» Items listed in a dataset:
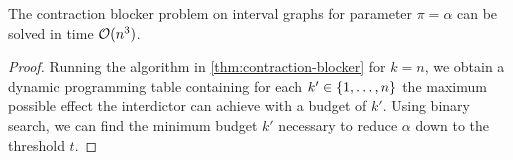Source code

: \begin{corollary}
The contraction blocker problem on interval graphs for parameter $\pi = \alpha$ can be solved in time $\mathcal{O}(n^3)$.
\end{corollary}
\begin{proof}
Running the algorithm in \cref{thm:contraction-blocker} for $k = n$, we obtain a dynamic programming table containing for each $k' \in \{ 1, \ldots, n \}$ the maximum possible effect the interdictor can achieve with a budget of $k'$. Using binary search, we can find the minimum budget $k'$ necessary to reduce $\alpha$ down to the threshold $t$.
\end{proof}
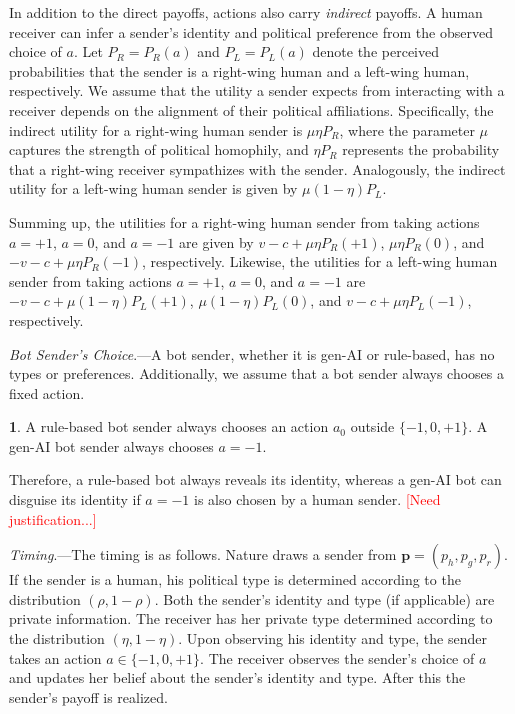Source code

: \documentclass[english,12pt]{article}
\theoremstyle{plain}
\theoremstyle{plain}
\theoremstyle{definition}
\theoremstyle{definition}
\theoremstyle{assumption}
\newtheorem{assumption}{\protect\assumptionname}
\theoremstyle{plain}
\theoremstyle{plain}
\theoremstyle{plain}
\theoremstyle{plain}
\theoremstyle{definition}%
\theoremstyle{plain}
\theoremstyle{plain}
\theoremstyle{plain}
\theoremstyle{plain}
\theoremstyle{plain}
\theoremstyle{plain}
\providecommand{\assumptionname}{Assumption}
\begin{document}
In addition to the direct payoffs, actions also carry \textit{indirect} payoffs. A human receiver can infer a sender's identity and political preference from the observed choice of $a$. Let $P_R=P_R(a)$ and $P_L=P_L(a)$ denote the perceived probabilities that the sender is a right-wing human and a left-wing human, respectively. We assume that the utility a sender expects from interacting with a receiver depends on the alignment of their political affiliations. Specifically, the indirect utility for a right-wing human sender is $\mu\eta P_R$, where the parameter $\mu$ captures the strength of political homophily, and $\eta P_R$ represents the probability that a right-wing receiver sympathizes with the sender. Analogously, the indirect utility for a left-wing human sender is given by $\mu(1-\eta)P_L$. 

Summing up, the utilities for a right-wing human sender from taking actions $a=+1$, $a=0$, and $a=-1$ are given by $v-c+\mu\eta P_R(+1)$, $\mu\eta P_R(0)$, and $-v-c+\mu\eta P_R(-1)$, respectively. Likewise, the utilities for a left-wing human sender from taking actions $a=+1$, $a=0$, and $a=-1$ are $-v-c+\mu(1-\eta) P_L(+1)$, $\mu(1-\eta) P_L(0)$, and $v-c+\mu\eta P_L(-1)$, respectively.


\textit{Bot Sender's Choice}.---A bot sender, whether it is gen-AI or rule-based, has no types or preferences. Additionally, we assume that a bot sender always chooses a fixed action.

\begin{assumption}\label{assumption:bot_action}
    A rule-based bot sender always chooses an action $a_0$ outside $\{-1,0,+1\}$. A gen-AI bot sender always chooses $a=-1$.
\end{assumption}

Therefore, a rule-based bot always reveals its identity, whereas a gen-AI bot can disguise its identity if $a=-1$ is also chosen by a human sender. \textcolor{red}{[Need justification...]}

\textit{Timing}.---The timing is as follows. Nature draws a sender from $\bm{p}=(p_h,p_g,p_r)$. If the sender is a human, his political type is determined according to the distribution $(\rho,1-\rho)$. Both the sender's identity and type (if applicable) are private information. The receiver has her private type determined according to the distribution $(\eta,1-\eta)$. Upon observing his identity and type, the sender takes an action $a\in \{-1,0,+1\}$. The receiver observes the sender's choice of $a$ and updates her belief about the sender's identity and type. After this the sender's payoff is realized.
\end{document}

---

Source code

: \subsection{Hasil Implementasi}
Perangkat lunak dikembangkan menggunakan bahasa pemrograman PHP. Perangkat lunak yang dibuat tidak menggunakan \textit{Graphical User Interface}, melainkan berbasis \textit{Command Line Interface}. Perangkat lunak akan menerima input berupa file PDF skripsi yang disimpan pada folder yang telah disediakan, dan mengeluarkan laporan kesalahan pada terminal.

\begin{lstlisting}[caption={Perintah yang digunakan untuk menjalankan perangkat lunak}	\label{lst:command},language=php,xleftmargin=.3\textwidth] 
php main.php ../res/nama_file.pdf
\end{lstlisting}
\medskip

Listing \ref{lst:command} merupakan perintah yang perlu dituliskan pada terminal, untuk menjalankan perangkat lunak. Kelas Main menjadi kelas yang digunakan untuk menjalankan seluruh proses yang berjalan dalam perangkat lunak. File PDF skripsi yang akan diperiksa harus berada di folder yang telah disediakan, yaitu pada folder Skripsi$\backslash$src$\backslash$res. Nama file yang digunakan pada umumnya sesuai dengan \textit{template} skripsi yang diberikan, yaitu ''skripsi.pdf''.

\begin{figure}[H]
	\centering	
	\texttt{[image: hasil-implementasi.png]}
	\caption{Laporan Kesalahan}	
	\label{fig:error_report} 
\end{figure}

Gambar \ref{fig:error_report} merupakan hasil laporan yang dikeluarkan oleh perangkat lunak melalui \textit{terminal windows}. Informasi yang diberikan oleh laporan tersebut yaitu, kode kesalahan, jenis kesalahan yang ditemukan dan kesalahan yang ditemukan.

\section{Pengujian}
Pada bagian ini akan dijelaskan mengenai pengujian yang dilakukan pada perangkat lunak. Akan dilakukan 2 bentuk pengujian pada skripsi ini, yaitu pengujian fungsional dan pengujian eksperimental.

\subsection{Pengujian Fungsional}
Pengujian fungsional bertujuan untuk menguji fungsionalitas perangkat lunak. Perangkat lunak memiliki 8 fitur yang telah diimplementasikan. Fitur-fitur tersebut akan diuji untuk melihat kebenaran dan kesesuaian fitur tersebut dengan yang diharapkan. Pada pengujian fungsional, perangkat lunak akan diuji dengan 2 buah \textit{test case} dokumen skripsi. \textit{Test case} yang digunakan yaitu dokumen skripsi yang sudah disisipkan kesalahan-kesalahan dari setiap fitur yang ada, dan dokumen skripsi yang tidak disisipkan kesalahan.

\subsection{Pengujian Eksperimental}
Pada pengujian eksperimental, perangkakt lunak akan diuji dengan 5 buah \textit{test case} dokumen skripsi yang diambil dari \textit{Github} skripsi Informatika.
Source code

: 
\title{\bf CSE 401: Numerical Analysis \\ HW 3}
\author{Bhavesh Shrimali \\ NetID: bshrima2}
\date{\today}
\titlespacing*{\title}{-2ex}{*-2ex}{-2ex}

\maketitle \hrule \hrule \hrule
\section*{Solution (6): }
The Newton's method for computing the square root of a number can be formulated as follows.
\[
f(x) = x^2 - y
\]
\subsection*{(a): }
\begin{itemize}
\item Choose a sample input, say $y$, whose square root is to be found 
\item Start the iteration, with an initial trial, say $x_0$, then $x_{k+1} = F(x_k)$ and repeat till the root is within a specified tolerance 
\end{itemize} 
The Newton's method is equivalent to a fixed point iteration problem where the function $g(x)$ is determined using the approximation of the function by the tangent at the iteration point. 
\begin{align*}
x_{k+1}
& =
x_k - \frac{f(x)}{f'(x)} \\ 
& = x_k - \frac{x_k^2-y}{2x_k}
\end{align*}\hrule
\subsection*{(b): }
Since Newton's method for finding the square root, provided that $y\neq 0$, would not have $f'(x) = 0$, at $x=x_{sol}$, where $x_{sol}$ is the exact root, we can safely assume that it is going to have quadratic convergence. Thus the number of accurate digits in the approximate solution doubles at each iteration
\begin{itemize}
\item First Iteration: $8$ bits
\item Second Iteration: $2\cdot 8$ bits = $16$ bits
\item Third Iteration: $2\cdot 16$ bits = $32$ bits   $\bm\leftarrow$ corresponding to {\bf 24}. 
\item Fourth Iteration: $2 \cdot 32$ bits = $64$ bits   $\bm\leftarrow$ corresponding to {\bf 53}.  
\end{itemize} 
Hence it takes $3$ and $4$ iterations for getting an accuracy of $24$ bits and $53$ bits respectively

» YOUR INSTRUCTIONS: Whenever the string "method" shows up in a line of the entries, copy that line.

» TASK SOLUTION:
The Newton's method for computing the square root of a number can be formulated as follows.
The Newton's method is equivalent to a fixed point iteration problem where the function $g(x)$ is determined using the approximation of the function by the tangent at the iteration point. 
Since Newton's method for finding the square root, provided that $y\neq 0$, would not have $f'(x) = 0$, at $x=x_{sol}$, where $x_{sol}$ is the exact root, we can safely assume that it is going to have quadratic convergence. Thus the number of accurate digits in the approximate solution doubles at each iteration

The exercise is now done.